The last 2 campers had them on there already. I just wanted to get some input before I sitck a 4' level on the floor in the outback to get it level and then attach the stick on's outside...

I did a few searchs and did not find any posts here about this. Seems that I might be making a MNT out of a Mole hill, but figured I'd through it out here.

Thanks


----------



## Pat&Joanne (Apr 12, 2004)

I started with putting a 4 foot level inside on the floor.

Pat


----------



## Twins Make 4 (Apr 25, 2004)

I just use a dot (circle) level in my freezer to level up. That's your main concern in being level, might as well go to the source for the info & not worry about it past that. I don't want to have to worry about leveling my levels & sticking stuff on my Outback. But...I'm sure there are other opinions.

TM4


----------



## borntorv (Apr 13, 2004)

I've always used 4' level too. The electric jack I put on has a bubble level on top which makes it very convenient when setting up.









Happy trails....


----------



## kimacobb (Apr 4, 2004)

we put a 4' level on the floor for the length and across the tongue for the width.

Kim


----------



## Jevi (May 28, 2004)

I never had any luck with stick on levels, surviving weather, etc. The in-the-freezer bubble is one option, but personally, I prefer not to open the freezer unnecessarily.
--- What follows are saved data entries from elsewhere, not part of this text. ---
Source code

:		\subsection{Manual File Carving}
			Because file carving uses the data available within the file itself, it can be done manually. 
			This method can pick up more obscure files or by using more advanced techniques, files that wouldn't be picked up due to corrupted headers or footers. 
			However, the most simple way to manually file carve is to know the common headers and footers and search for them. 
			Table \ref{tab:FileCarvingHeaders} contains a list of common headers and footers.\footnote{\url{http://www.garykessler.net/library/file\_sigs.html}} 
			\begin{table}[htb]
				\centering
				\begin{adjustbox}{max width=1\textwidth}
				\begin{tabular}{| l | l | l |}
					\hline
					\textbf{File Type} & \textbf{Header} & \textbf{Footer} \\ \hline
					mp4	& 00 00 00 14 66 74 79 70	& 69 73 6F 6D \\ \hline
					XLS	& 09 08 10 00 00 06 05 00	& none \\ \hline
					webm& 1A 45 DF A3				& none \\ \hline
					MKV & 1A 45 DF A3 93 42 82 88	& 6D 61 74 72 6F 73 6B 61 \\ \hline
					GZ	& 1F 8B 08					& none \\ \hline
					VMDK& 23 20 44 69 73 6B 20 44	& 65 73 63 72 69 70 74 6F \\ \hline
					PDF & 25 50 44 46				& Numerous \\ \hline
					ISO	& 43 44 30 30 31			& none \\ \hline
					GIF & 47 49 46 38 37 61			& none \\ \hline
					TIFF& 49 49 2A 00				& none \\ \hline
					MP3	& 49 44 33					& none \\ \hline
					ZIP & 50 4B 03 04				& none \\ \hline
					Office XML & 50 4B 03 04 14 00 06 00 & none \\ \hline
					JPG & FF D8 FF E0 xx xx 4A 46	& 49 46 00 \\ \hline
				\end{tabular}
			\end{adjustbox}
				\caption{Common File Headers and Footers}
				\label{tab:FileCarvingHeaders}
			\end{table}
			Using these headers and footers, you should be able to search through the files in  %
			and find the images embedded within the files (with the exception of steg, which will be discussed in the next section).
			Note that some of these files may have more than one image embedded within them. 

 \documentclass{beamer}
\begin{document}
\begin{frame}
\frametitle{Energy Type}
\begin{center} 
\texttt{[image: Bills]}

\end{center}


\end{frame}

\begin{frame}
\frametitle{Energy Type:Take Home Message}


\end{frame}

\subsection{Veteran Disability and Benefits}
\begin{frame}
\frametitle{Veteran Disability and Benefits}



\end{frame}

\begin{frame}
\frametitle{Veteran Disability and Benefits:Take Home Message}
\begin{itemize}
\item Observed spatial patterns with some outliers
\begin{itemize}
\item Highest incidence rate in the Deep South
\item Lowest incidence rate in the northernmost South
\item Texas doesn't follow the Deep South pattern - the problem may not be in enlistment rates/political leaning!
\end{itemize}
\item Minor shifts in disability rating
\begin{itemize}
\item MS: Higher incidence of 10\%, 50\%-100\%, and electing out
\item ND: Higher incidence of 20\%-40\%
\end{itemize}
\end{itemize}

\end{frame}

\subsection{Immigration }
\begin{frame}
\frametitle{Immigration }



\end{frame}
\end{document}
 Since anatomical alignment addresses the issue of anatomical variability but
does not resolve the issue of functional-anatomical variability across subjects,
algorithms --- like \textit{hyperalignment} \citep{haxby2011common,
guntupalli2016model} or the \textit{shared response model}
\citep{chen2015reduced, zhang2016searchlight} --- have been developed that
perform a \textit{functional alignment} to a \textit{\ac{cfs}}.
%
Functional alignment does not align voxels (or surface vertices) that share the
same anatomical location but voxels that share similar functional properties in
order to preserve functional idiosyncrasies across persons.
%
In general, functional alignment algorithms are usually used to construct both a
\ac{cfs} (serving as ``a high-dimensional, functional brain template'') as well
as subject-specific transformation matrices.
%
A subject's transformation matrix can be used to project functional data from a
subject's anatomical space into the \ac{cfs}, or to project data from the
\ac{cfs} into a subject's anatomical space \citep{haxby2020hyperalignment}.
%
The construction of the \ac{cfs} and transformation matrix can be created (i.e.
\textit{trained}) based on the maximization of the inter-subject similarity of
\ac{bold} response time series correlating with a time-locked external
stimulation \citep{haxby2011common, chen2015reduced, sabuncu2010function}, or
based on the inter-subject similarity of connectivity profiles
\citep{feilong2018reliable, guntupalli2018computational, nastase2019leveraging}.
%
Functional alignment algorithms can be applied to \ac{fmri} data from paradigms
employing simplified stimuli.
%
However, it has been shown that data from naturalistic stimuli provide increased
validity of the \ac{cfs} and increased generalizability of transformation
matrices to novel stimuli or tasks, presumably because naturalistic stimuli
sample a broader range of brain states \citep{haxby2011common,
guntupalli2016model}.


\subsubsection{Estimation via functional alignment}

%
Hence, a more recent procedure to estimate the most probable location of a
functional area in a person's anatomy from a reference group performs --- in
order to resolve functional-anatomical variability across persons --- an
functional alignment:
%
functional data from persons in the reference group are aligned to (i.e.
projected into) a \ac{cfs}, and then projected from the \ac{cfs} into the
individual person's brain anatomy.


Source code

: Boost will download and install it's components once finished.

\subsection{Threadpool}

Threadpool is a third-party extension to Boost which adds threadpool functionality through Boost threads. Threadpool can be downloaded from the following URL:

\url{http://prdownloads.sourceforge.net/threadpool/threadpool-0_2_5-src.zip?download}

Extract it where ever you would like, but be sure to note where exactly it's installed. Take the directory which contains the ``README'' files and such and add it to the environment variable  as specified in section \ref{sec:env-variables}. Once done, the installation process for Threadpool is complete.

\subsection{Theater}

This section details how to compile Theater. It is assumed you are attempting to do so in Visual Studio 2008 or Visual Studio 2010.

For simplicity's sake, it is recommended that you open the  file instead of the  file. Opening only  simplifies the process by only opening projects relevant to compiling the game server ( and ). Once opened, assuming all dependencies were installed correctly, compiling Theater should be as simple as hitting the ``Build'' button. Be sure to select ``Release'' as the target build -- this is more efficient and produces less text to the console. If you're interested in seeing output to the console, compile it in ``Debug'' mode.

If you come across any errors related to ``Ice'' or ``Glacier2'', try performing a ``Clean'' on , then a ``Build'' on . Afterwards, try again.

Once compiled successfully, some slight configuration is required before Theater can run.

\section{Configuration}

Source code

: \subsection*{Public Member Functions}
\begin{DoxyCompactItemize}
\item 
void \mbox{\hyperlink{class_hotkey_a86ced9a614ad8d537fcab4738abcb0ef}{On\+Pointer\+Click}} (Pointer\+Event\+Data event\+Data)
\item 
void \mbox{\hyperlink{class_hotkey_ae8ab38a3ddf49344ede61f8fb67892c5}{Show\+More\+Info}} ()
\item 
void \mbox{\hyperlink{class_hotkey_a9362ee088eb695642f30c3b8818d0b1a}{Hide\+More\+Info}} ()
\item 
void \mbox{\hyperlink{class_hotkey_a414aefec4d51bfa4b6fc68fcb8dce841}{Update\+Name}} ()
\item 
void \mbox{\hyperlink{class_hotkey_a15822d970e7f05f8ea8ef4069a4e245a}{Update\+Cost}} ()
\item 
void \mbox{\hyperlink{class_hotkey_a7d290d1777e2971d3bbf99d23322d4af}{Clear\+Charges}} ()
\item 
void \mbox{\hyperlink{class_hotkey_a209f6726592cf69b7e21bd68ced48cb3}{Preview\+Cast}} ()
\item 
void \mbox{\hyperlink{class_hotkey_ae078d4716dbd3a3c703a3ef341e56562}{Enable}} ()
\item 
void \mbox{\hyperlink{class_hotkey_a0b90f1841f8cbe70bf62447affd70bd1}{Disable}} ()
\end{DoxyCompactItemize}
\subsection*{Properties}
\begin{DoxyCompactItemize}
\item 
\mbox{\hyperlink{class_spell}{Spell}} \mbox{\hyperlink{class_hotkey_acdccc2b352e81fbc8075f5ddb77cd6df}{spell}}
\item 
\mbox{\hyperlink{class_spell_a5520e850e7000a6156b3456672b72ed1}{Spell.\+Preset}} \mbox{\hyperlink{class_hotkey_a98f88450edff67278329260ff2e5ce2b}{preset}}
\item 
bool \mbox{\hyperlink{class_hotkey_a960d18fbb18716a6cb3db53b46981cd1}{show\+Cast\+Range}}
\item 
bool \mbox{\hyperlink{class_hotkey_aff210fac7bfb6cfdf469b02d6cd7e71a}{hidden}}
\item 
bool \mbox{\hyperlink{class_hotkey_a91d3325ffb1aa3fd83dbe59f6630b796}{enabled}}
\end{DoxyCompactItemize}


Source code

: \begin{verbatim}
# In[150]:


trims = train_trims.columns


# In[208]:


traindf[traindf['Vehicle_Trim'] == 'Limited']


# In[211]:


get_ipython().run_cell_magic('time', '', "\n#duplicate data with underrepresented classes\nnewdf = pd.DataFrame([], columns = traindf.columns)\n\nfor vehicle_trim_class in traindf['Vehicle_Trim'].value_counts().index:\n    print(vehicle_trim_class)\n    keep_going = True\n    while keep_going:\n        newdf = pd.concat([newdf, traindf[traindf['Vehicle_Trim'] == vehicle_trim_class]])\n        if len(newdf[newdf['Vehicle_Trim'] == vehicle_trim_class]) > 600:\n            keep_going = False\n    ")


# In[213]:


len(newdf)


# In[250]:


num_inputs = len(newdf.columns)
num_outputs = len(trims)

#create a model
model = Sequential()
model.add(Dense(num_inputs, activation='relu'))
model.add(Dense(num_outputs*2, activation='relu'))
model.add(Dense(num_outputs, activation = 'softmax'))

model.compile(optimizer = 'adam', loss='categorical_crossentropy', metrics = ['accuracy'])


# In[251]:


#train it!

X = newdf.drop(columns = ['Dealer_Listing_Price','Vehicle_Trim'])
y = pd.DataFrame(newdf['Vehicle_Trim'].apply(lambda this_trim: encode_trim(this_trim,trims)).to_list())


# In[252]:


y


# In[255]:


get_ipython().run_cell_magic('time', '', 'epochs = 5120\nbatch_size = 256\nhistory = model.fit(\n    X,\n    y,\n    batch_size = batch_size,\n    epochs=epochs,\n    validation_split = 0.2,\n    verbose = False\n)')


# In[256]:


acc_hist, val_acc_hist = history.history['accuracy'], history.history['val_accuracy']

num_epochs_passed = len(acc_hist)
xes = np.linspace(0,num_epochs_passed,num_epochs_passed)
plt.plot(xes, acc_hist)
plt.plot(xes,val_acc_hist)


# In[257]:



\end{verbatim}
We use a 2' level. When we have the trailer in position, we check across the floor for side-to-side level, and place blocks if required. Then, after unhitched, we place the level lengthwise inside the door, and raise or lower the jack until level.


----------



## NDJollyMon (Aug 22, 2003)

Nothing faster or easier than the stick on bubble level! I use them. I just made sure it was level both ways before putting them on. (4' level on the inside floor. I also leveled the trailer each way, and checked the fridge before I stuck them on. One level (just the glass part) got ripped off last time it was at the service dept. I bought new ones, and just slipped the glass part into the plastic frame. No problems. I replaced them both because the yellow color of the fluid faded.
I like them a lot.

Leveling is not the exact science some people try to make it. As long as you are close, the fridge works fine, and the blood won't run to your head!


----------



## camping479 (Aug 27, 2003)

I use a little torpedo level that I throw in the drawer by the door, works great. After It's level front to back, I give the hitch jack a few turns up so any water will run off the rear slide.

Mike


----------



## NDJollyMon (Aug 22, 2003)

I crank mine an extra turn as well. I did have some leaking on that gasket at one time.


----------



## lukn2doit2 (Jun 4, 2004)

Thanks for the input, i'll use the fridge as a base line... It just has to be 'close'. I did the extra cranks on my pop-ups, but havn't gotten into the habit on the TT. I look for the water run off from the AC and re-adjust to put the water off the back corner away from the door.

Im getting excited again (after brining the outback home and having to play with it in the driveway for a few weeks), this weekend is almost here!

Thanks agian for all the help! and the DIFFERENT points of view.


----------



## NWcamper2 (Mar 28, 2004)

We also keep a small level in the drawer by the door. We also have the bubble levels on the front and side.

I usually use the level in the drawer to get the side to side while Don is still in the truck, get the appropriate lynx levelers out and back him onto them, then we do the end to end and double check it all and call it good! sunny

We don't make a "science" of it...

But I can't stand to have the blood run to my head


----------



## hurricaneplumber (Apr 12, 2004)

One thing I noticed while preparing to install mine, Putting a level on the A-frame hitch was different than the actual trailer frame. The A-frame was not level when the frame was, so I set my levels based on the trailer floor.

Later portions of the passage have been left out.